» **Records supplied**:
-- Opening Marker --

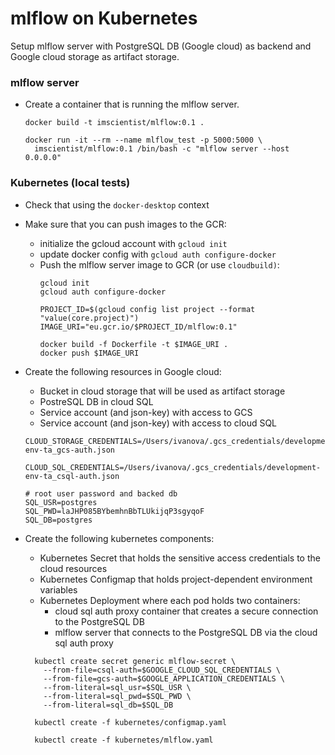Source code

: # mlflow on Kubernetes

Setup mlflow server with PostgreSQL DB (Google cloud) as backend and Google cloud storage as artifact storage.

### mlflow server

- Create a container that is running the mlflow server.
  ```shell
  docker build -t imscientist/mlflow:0.1 .

  docker run -it --rm --name mlflow_test -p 5000:5000 \
    imscientist/mlflow:0.1 /bin/bash -c "mlflow server --host 0.0.0.0"
  ```

### Kubernetes (local tests)

- Check that using the `docker-desktop` context
- Make sure that you can push images to the GCR:
    - initialize the gcloud account with `gcloud init`
    - update docker config with `gcloud auth configure-docker`
    - Push the mlflow server image to GCR (or use `cloudbuild)`:
      ```shell
      gcloud init
      gcloud auth configure-docker
      
      PROJECT_ID=$(gcloud config list project --format "value(core.project)")
      IMAGE_URI="eu.gcr.io/$PROJECT_ID/mlflow:0.1"
      
      docker build -f Dockerfile -t $IMAGE_URI .
      docker push $IMAGE_URI
      ```  

- Create the following resources in Google cloud:
    - Bucket in cloud storage that will be used as artifact storage
    - PostreSQL DB in cloud SQL
    - Service account (and json-key) with access to GCS
    - Service account (and json-key) with access to cloud SQL

  ```shell
  CLOUD_STORAGE_CREDENTIALS=/Users/ivanova/.gcs_credentials/development-env-ta_gcs-auth.json
  
  CLOUD_SQL_CREDENTIALS=/Users/ivanova/.gcs_credentials/development-env-ta_csql-auth.json

  # root user password and backed db  
  SQL_USR=postgres
  SQL_PWD=laJHP085BYbemhnBbTLUkijqP3sgyqoF
  SQL_DB=postgres
  ```

- Create the following kubernetes components:
    - Kubernetes Secret that holds the sensitive access credentials to the cloud resources
    - Kubernetes Configmap that holds project-dependent environment variables
    - Kubernetes Deployment where each pod holds two containers:
        - cloud sql auth proxy container that creates a secure connection to the PostgreSQL DB
        - mlflow server that connects to the PostgreSQL DB via the cloud sql auth proxy

  ```shell
    kubectl create secret generic mlflow-secret \
      --from-file=csql-auth=$GOOGLE_CLOUD_SQL_CREDENTIALS \
      --from-file=gcs-auth=$GOOGLE_APPLICATION_CREDENTIALS \
      --from-literal=sql_usr=$SQL_USR \
      --from-literal=sql_pwd=$SQL_PWD \
      --from-literal=sql_db=$SQL_DB
    
    kubectl create -f kubernetes/configmap.yaml
  
    kubectl create -f kubernetes/mlflow.yaml    
  ```
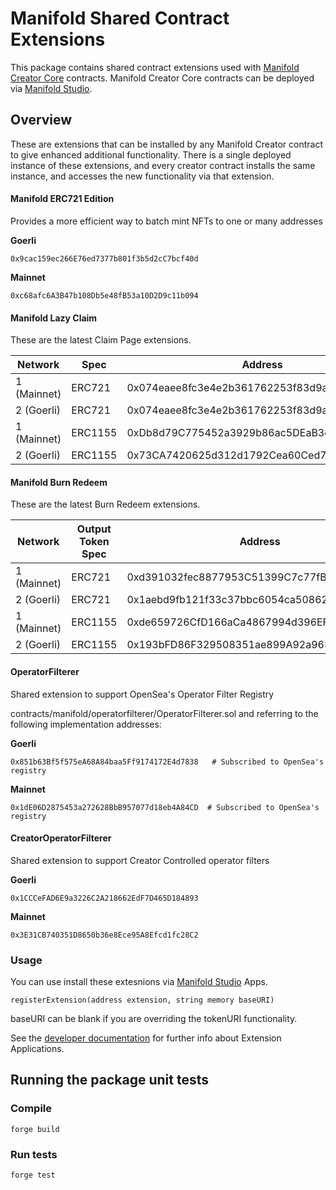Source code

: # Manifold Shared Contract Extensions

This package contains shared contract extensions used with [Manifold Creator Core](https://github.com/manifoldxyz/creator-core-solidity) contracts. Manifold Creator Core contracts can be deployed via [Manifold Studio](https://studo.manifold.xyz).

## Overview

These are extensions that can be installed by any Manifold Creator contract to give enhanced additional functionality.  There is a single deployed instance of these extensions, and every creator contract installs the same instance, and accesses the new functionality via that extension.

#### Manifold ERC721 Edition
Provides a more efficient way to batch mint NFTs to one or many addresses

**Goerli**
```
0x9cac159ec266E76ed7377b801f3b5d2cC7bcf40d
```

**Mainnet**
```
0xc68afc6A3B47b108Db5e48fB53a10D2D9c11b094
```

#### Manifold Lazy Claim
These are the latest Claim Page extensions.

| Network     | Spec        | Address                                    |
| ----------- | ----------- | ------------------------------------------ |
| 1 (Mainnet) | ERC721      | 0x074eaee8fc3e4e2b361762253f83d9a94aec6fd4 |
| 2 (Goerli)  | ERC721      | 0x074eaee8fc3e4e2b361762253f83d9a94aec6fd4 |
| 1 (Mainnet) | ERC1155     | 0xDb8d79C775452a3929b86ac5DEaB3e9d38e1c006 |
| 2 (Goerli)  | ERC1155     | 0x73CA7420625d312d1792Cea60Ced7B35D009322c |


#### Manifold Burn Redeem
These are the latest Burn Redeem extensions.

| Network     | Output Token Spec        | Address                                    |
| ----------- | ------------------------ | ------------------------------------------ |
| 1 (Mainnet) | ERC721                   | 0xd391032fec8877953C51399C7c77fBcc93eE3E2A |
| 2 (Goerli)  | ERC721                   | 0x1aebd9fb121f33c37bbc6054ca50862249a39f66 |
| 1 (Mainnet) | ERC1155                  | 0xde659726CfD166aCa4867994d396EFeF386EAD68 |
| 2 (Goerli)  | ERC1155                  | 0x193bFD86F329508351ae899A92a963d5bfC77190 |


#### OperatorFilterer
Shared extension to support OpenSea's Operator Filter Registry

contracts/manifold/operatorfilterer/OperatorFilterer.sol and referring to the following implementation addresses:

**Goerli**
```
0x851b63Bf5f575eA68A84baa5Ff9174172E4d7838   # Subscribed to OpenSea's registry
```

**Mainnet**
```
0x1dE06D2875453a272628BbB957077d18eb4A84CD  # Subscribed to OpenSea's registry
```

#### CreatorOperatorFilterer
Shared extension to support Creator Controlled operator filters

**Goerli**
```
0x1CCCeFAD6E9a3226C2A218662EdF7D465D184893
```

**Mainnet**
```
0x3E31CB740351D8650b36e8Ece95A8Efcd1fc28C2
```
### Usage

You can use install these extesnions via [Manifold Studio](https://studo.manifold.xyz) Apps.

```
registerExtension(address extension, string memory baseURI)
```

baseURI can be blank if you are overriding the tokenURI functionality.

See the [developer documentation](https://docs.manifold.xyz/v/manifold-for-developers/manifold-creator-architecture/contracts/extensions) for further info about Extension Applications.


## Running the package unit tests
### Compile
```
forge build
```

### Run tests
```
forge test
```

-- Closing Marker --

» **Exercise**: All lines above containing the string "Spec": copy each one.

» **Exercise result**:
| Network     | Spec        | Address                                    |
| Network     | Output Token Spec        | Address                                    |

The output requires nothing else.